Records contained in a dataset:
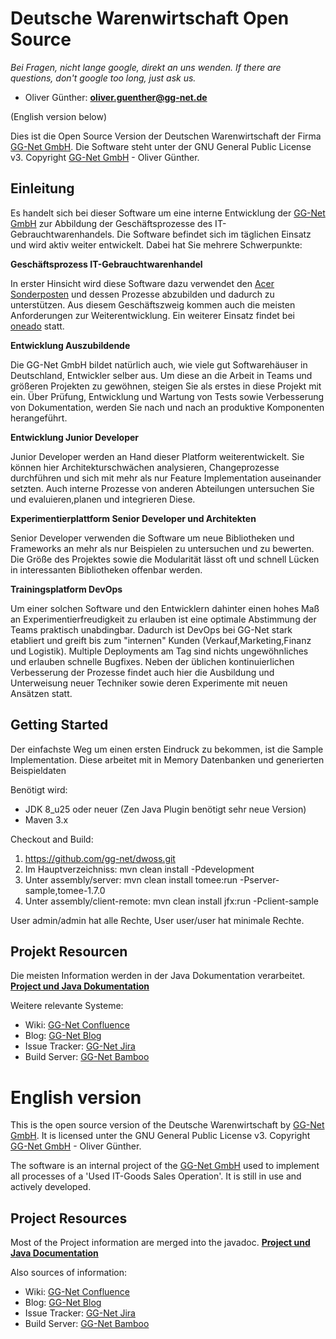 Deutsche Warenwirtschaft Open Source
====================================

_Bei Fragen, nicht lange google, direkt an uns wenden. If there are questions, don't google too long, just ask us._
- Oliver Günther: **oliver.guenther@gg-net.de**

(English version below)

Dies ist die Open Source Version der Deutschen Warenwirtschaft der Firma [GG-Net GmbH](http://gg-net.de).
Die Software steht unter der GNU General Public License v3. Copyright [GG-Net GmbH](http://gg-net.de) - Oliver Günther.

Einleitung
----------

Es handelt sich bei dieser Software um eine interne Entwicklung der [GG-Net GmbH](http://gg-net.de) zur Abbildung der
Geschäftsprozesse des IT-Gebrauchtwarenhandels. Die Software befindet sich im täglichen Einsatz und wird aktiv weiter entwickelt. Dabei hat Sie mehrere Schwerpunkte:

**Geschäftsprozess IT-Gebrauchtwarenhandel**

In erster Hinsicht wird diese Software dazu verwendet den [Acer Sonderposten](http://acersonderposten.de) und dessen Prozesse abzubilden und dadurch zu unterstützen. Aus diesem Geschäftszweig kommen auch die meisten Anforderungen zur Weiterentwicklung. Ein weiterer Einsatz findet bei [oneado](https://oneado.de) statt.

**Entwicklung Auszubildende**

Die GG-Net GmbH bildet natürlich auch, wie viele gut Softwarehäuser in Deutschland, Entwickler selber aus. Um diese an die Arbeit in Teams und größeren Projekten zu gewöhnen, steigen Sie als erstes in diese Projekt mit ein. Über Prüfung, Entwicklung und Wartung von Tests sowie Verbesserung von Dokumentation, werden Sie nach und nach an produktive Komponenten herangeführt.

**Entwicklung Junior Developer**

Junior Developer werden an Hand dieser Platform weiterentwickelt. Sie können hier Architekturschwächen analysieren, Changeprozesse durchführen und sich mit mehr als nur Feature Implementation auseinander setzten. Auch interne Prozesse von anderen Abteilungen untersuchen Sie und evaluieren,planen und integrieren Diese.

**Experimentierplattform Senior Developer und Architekten**

Senior Developer verwenden die Software um neue Bibliotheken und Frameworks an mehr als nur Beispielen zu untersuchen und zu bewerten. Die Größe des Projektes sowie die Modularität lässt oft und schnell Lücken in interessanten Bibliotheken offenbar werden.

**Trainingsplatform DevOps**

Um einer solchen Software und den Entwicklern dahinter einen hohes Maß an Experimentierfreudigkeit zu erlauben ist eine optimale Abstimmung der Teams praktisch unabdingbar. Dadurch ist DevOps bei GG-Net stark etabliert und greift bis zum "internen" Kunden (Verkauf,Marketing,Finanz und Logistik). Multiple Deployments am Tag sind nichts ungewöhnliches und erlauben schnelle Bugfixes. Neben der üblichen kontinuierlichen Verbesserung der Prozesse findet auch hier die Ausbildung und Unterweisung neuer Techniker sowie deren Experimente mit neuen Ansätzen statt.

Getting Started
---------------

Der einfachste Weg um einen ersten Eindruck zu bekommen, ist die Sample Implementation. Diese arbeitet mit in Memory Datenbanken und generierten Beispieldaten

Benötigt wird:
- JDK 8_u25 oder neuer (Zen Java Plugin benötigt sehr neue Version)
- Maven 3.x

Checkout and Build:

 1. https://github.com/gg-net/dwoss.git
 2. Im Hauptverzeichniss: mvn clean install -Pdevelopment
 3. Unter assembly/server: mvn clean install tomee:run -Pserver-sample,tomee-1.7.0
 4. Unter assembly/client-remote: mvn clean install jfx:run -Pclient-sample

User admin/admin hat alle Rechte, User user/user hat minimale Rechte.

Projekt Resourcen
-----------------

Die meisten Information werden in der Java Dokumentation verarbeitet.
**[Project und Java Dokumentation](http://deutschewarenwirtschaft.de/site/apidocs/index.html)**

Weitere relevante Systeme:

- Wiki: [GG-Net Confluence](https://confluence.cybertron.global/display/DWOSS)
- Blog: [GG-Net Blog](https://confluence.cybertron.global/display/DWOSS/Deutsche+Warenwirtschaft+Blog)
- Issue Tracker: [GG-Net Jira](https://jira.cybertron.global)
- Build Server: [GG-Net Bamboo](https://bamboo.cybertron.global)

English version
===============

This is the open source version of the Deutsche Warenwirtschaft by [GG-Net GmbH](http://gg-net.de).
It is licensed unter the GNU General Public License v3. Copyright [GG-Net GmbH](http://gg-net.de) - Oliver Günther.

The software is an internal project of the [GG-Net GmbH](http://gg-net.de) used to implement all processes of a 'Used IT-Goods Sales Operation'. It is still in use and actively developed.

Project Resources
-----------------

Most of the Project information are merged into the javadoc.
**[Project und Java Documentation](http://deutschewarenwirtschaft.de/site/apidocs/index.html)**

Also sources of information:

- Wiki: [GG-Net Confluence](https://confluence.cybertron.global/display/DWOSS)
- Blog: [GG-Net Blog](https://confluence.cybertron.global/display/DWOSS/Deutsche+Warenwirtschaft+Blog)
- Issue Tracker: [GG-Net Jira](https://jira.cybertron.global)
- Build Server: [GG-Net Bamboo](https://bamboo.cybertron.global)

Problem description. Every line above that includes the string "Verbesserung" needs to be copied.

Result.
Die GG-Net GmbH bildet natürlich auch, wie viele gut Softwarehäuser in Deutschland, Entwickler selber aus. Um diese an die Arbeit in Teams und größeren Projekten zu gewöhnen, steigen Sie als erstes in diese Projekt mit ein. Über Prüfung, Entwicklung und Wartung von Tests sowie Verbesserung von Dokumentation, werden Sie nach und nach an produktive Komponenten herangeführt.
Um einer solchen Software und den Entwicklern dahinter einen hohes Maß an Experimentierfreudigkeit zu erlauben ist eine optimale Abstimmung der Teams praktisch unabdingbar. Dadurch ist DevOps bei GG-Net stark etabliert und greift bis zum "internen" Kunden (Verkauf,Marketing,Finanz und Logistik). Multiple Deployments am Tag sind nichts ungewöhnliches und erlauben schnelle Bugfixes. Neben der üblichen kontinuierlichen Verbesserung der Prozesse findet auch hier die Ausbildung und Unterweisung neuer Techniker sowie deren Experimente mit neuen Ansätzen statt.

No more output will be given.